Task brief - In the entries below, the lines from the one with "tal proceder constituiria" through the one with "18/Pero la sola" are to be copied exactly; both ends count.

── Provided data

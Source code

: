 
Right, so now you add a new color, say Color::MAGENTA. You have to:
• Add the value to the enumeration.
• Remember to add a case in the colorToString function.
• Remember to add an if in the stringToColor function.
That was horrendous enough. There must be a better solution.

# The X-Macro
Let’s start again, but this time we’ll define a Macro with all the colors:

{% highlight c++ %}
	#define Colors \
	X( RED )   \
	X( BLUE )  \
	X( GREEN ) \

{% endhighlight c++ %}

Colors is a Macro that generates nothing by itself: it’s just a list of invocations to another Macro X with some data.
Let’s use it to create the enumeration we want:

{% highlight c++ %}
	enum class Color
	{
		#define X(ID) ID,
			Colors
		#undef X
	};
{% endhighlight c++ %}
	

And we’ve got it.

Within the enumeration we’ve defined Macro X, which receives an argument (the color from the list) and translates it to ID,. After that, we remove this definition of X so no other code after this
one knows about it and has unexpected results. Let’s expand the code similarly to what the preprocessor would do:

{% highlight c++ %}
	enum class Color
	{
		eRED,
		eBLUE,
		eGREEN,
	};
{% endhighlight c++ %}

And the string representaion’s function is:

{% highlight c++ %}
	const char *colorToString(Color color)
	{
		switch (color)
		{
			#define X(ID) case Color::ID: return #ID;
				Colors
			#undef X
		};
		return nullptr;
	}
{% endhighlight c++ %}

────
── Provided data

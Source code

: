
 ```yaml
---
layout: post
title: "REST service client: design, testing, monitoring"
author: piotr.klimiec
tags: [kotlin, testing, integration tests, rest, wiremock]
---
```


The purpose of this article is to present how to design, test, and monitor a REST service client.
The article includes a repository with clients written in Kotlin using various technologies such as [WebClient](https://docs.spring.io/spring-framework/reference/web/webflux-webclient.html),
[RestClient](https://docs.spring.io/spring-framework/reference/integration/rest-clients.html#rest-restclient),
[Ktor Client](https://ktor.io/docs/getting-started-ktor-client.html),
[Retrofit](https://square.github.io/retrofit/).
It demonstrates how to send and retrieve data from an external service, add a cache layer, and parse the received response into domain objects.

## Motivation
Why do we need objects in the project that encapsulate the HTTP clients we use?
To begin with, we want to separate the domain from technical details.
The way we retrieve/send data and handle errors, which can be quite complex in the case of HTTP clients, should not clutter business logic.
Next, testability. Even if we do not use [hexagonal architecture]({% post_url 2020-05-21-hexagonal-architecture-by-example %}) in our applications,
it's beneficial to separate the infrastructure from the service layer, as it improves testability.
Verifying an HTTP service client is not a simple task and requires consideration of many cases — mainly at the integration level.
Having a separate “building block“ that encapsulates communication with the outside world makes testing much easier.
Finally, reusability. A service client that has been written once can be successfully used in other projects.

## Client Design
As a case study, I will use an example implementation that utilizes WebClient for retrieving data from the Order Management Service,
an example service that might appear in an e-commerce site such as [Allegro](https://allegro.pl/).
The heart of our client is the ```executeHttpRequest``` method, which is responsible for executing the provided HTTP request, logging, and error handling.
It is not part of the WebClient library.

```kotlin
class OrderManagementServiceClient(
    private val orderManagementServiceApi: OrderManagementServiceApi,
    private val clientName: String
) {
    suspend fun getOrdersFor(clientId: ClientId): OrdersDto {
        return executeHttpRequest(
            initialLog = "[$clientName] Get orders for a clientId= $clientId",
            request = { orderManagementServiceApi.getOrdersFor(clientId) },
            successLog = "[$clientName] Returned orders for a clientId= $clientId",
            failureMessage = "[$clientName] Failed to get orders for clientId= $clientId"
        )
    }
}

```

────
── Provided data

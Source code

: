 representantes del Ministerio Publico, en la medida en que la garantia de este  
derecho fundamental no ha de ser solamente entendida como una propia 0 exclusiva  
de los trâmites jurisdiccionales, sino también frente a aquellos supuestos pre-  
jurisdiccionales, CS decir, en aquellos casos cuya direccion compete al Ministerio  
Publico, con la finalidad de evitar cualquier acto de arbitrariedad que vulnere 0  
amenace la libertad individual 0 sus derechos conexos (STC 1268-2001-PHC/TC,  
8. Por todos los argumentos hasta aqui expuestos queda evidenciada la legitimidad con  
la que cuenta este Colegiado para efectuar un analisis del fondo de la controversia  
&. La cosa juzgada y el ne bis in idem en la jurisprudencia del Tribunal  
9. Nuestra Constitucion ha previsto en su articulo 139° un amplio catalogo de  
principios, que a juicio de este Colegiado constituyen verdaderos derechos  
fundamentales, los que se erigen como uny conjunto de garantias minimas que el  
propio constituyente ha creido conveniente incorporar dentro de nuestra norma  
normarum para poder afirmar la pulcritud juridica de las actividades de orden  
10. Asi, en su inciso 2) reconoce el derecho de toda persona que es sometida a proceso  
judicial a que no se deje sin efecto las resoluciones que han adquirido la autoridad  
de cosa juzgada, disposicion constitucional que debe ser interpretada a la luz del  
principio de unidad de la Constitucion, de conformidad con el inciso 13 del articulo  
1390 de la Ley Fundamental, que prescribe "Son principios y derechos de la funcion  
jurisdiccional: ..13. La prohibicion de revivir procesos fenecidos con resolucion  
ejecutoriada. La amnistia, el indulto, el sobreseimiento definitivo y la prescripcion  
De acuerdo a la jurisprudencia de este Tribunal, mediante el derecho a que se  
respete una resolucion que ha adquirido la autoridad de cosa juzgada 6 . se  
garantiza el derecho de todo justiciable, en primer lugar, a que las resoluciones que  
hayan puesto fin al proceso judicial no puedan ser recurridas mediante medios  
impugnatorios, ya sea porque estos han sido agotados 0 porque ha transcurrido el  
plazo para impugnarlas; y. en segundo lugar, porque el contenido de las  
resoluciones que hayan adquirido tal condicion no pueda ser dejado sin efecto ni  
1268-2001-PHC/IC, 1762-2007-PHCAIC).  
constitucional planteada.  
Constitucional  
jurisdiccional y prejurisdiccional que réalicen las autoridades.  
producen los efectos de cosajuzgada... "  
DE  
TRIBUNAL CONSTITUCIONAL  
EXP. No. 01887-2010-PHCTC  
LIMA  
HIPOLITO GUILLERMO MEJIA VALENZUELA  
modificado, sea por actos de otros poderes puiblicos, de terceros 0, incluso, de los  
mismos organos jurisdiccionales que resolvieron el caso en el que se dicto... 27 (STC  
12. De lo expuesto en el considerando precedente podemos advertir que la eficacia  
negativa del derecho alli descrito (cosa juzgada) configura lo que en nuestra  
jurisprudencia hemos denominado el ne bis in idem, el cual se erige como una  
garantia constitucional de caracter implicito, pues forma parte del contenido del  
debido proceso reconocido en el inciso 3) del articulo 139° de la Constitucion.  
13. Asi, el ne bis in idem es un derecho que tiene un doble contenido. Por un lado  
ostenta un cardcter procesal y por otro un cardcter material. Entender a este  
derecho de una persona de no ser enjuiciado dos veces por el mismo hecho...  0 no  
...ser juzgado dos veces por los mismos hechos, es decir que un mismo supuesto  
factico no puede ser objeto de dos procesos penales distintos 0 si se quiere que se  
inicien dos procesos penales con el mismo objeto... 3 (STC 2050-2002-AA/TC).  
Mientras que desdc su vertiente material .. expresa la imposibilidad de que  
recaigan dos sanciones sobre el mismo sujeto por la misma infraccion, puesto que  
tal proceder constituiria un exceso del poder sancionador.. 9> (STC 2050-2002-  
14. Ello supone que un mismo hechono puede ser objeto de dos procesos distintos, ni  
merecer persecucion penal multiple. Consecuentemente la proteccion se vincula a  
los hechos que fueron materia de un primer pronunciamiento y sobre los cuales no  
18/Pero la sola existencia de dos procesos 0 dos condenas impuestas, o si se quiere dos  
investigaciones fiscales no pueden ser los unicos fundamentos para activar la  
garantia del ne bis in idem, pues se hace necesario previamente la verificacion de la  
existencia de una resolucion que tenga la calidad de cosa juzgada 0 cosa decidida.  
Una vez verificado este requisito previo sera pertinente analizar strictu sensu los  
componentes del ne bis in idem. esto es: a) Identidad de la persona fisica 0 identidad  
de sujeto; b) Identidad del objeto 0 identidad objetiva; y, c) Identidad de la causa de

────

Output for this task -
tal proceder constituiria un exceso del poder sancionador.. 9> (STC 2050-2002-  
14. Ello supone que un mismo hechono puede ser objeto de dos procesos distintos, ni  
merecer persecucion penal multiple. Consecuentemente la proteccion se vincula a  
los hechos que fueron materia de un primer pronunciamiento y sobre los cuales no  
18/Pero la sola existencia de dos procesos 0 dos condenas impuestas, o si se quiere dos  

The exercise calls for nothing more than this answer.